## What to produce
Below are entries; output exactly the lines from the one with "Conversely, I encourage" to the one with "You are a unique", both included, and nothing else.
*** Block opens ***
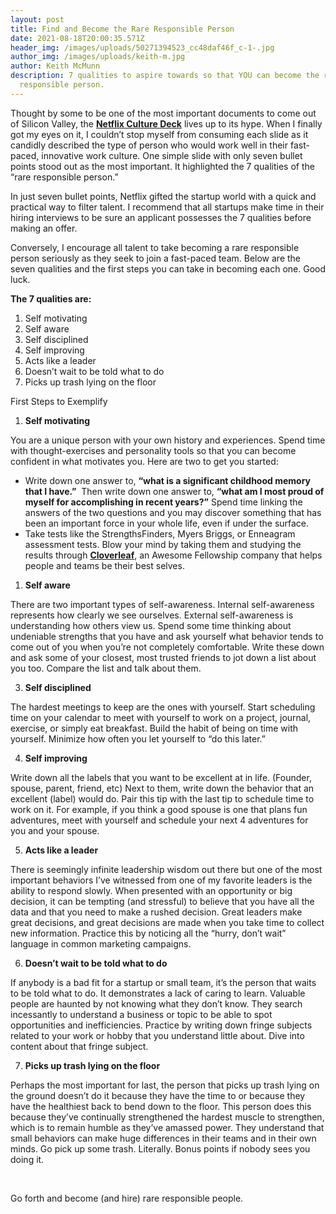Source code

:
 ```yaml
---
layout: post
title: Find and Become the Rare Responsible Person
date: 2021-08-18T20:00:35.571Z
header_img: /images/uploads/50271394523_cc48daf46f_c-1-.jpg
author_img: /images/uploads/keith-m.jpg
author: Keith McMunn
description: 7 qualities to aspire towards so that YOU can become the rare
  responsible person.
---
```

Thought by some to be one of the most important documents to come out of Silicon Valley, the **[Netflix Culture Deck](https://www.slideshare.net/reed2001/culture-1798664)** lives up to its hype. When I finally got my eyes on it, I couldn’t stop myself from consuming each slide as it candidly described the type of person who would work well in their fast-paced, innovative work culture. One simple slide with only seven bullet points stood out as the most important. It highlighted the 7 qualities of the “rare responsible person.” 



In just seven bullet points, Netflix gifted the startup world with a quick and practical way to filter talent. I recommend that all startups make time in their hiring interviews to be sure an applicant possesses the 7 qualities before making an offer. 

Conversely, I encourage all talent to take becoming a rare responsible person seriously as they seek to join a fast-paced team. Below are the seven qualities and the first steps you can take in becoming each one. Good luck.

**The 7 qualities are:** 



1. Self motivating
2. Self aware
3. Self disciplined
4. Self improving
5. Acts like a leader
6. Doesn’t wait to be told what to do
7. Picks up trash lying on the floor



First Steps to Exemplify



1. **Self motivating**

You are a unique person with your own history and experiences. Spend time with thought-exercises and personality tools so that you can become confident in what motivates you. Here are two to get you started:

* Write down one answer to, **“what is a significant childhood memory that I have.”**  Then write down one answer to, **“what am I most proud of myself for accomplishing in recent years?”** Spend time linking the answers of the two questions and you may discover something that has been an important force in your whole life, even if under the surface.
* Take tests like the StrengthsFinders, Myers Briggs, or Enneagram assessment tests. Blow your mind by taking them and studying the results through **[Cloverleaf](http://cloverleaf.me)**, an Awesome Fellowship company that helps people and teams be their best selves. 

1. **Self aware**

There are two important types of self-awareness. Internal self-awareness represents how clearly we see ourselves. External self-awareness is understanding how others view us. Spend some time thinking about undeniable strengths that you have and ask yourself what behavior tends to come out of you when you’re not completely comfortable. Write these down and ask some of your closest, most trusted friends to jot down a list about you too. Compare the list and talk about them.

3. **Self disciplined**

The hardest meetings to keep are the ones with yourself. Start scheduling time on your calendar to meet with yourself to work on a project, journal, exercise, or simply eat breakfast. Build the habit of being on time with yourself. Minimize how often you let yourself to “do this later.”

4. **Self improving**

Write down all the labels that you want to be excellent at in life. (Founder, spouse, parent, friend, etc) Next to them, write down the behavior that an excellent (label) would do. Pair this tip with the last tip to schedule time to work on it. For example, if you think a good spouse is one that plans fun adventures, meet with yourself and schedule your next 4 adventures for you and your spouse.

5. **Acts like a leader**

There is seemingly infinite leadership wisdom out there but one of the most important behaviors I’ve witnessed from one of my favorite leaders is the ability to respond slowly. When presented with an opportunity or big decision, it can be tempting (and stressful) to believe that you have all the data and that you need to make a rushed decision. Great leaders make great decisions, and great decisions are made when you take time to collect new information. Practice this by noticing all the “hurry, don’t wait” language in common marketing campaigns.

6. **Doesn’t wait to be told what to do**

If anybody is a bad fit for a startup or small team, it’s the person that waits to be told what to do. It demonstrates a lack of caring to learn. Valuable people are haunted by not knowing what they don’t know. They search incessantly to understand a business or topic to be able to spot opportunities and inefficiencies. Practice by writing down fringe subjects related to your work or hobby that you understand little about. Dive into content about that fringe subject.

7. **Picks up trash lying on the floor**

Perhaps the most important for last, the person that picks up trash lying on the ground doesn’t do it because they have the time to or because they have the healthiest back to bend down to the floor. This person does this because they’ve continually strengthened the hardest muscle to strengthen, which is to remain humble as they’ve amassed power. They understand that small behaviors can make huge differences in their teams and in their own minds. Go pick up some trash. Literally. Bonus points if nobody sees you doing it.

 

Go forth and become (and hire) rare responsible people.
*** Block closes ***
## Result for this task
Conversely, I encourage all talent to take becoming a rare responsible person seriously as they seek to join a fast-paced team. Below are the seven qualities and the first steps you can take in becoming each one. Good luck.

**The 7 qualities are:** 



1. Self motivating
2. Self aware
3. Self disciplined
4. Self improving
5. Acts like a leader
6. Doesn’t wait to be told what to do
7. Picks up trash lying on the floor



First Steps to Exemplify



1. **Self motivating**

You are a unique person with your own history and experiences. Spend time with thought-exercises and personality tools so that you can become confident in what motivates you. Here are two to get you started:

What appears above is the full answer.